Tool to mine merge commits

I don't know if it would be in scope for this repository, but it's something I'm interested in working on, so I thought I give you a heads up.

Git merge drivers are algorithms used by git to merge two diverging versions of a same file. They take three versions of the same file (base, left branch and right branch) and are tasked with producing the merged version (potentially with merge conflict markers in it). When developing such merge drivers, it's useful to have large corpora with examples of how people actually do those merges in the wild.

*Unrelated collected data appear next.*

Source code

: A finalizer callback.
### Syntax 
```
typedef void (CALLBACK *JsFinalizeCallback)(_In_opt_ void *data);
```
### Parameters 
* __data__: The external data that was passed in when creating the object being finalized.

It's often done by crawling git repositories looking for merge commits (restricting it to those with only 2 parents for the sake of simplicity). For each merge commit, we can then check for each file they touch, whether that file also existed in the parent commits.1 If the file is different on two sides, then we can gather those three versions as an example of real merge. The output of a merge driver can then be compared to those test cases. This has been done by crawling GitHub (for instance, see this paper), and it would perhaps be interesting to do it more widely.

In terms of specification, I could imagine something like this:

Arguments:

  • A pattern for merged files of interest (for instance *.java)
  • Various limits (such as the maximum number of cases to gather)

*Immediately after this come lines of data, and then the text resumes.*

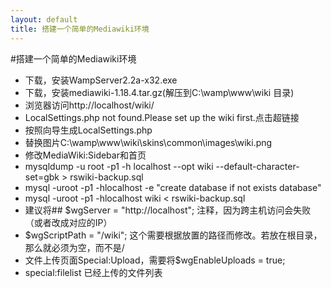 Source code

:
 ```yaml
---
layout: default
title: 搭建一个简单的Mediawiki环境
---
```

#搭建一个简单的Mediawiki环境

* 下载，安装WampServer2.2a-x32.exe
* 下载，安装mediawiki-1.18.4.tar.gz(解压到C:\wamp\www\wiki 目录)
* 浏览器访问http://localhost/wiki/
* LocalSettings.php not found.Please set up the wiki first.点击超链接
* 按照向导生成LocalSettings.php
* 替换图片C:\wamp\www\wiki\skins\common\images\wiki.png
* 修改MediaWiki:Sidebar和首页
* mysqldump -u root -p1 -h localhost --opt wiki --default-character-set=gbk > rswiki-backup.sql
* mysql -uroot -p1 -hlocalhost -e "create database if not exists database"
* mysql -uroot -p1 -hlocalhost wiki < rswiki-backup.sql
* 建议将## $wgServer           = "http://localhost"; 注释，因为跨主机访问会失败（或者改成对应的IP）
* $wgScriptPath       = "/wiki";  这个需要根据放置的路径而修改。若放在根目录，那么就必须为空，而不是/
* 文件上传页面Special:Upload，需要将$wgEnableUploads		= true;
* special:filelist  已经上传的文件列表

Output: a table with the following columns:

  • commit ids of all three commits involved
  • filename of the file being merged
  • SWHID of the three file versions
  • if it's not to hard to compute, some info about an origin in which this merge commit appears would be nice
  1. This ignores the cases where the file was moved… I guess running rename detection to handle those cases could theoretically be done, but probably not worth it.

Edited by Antonin Delpeuch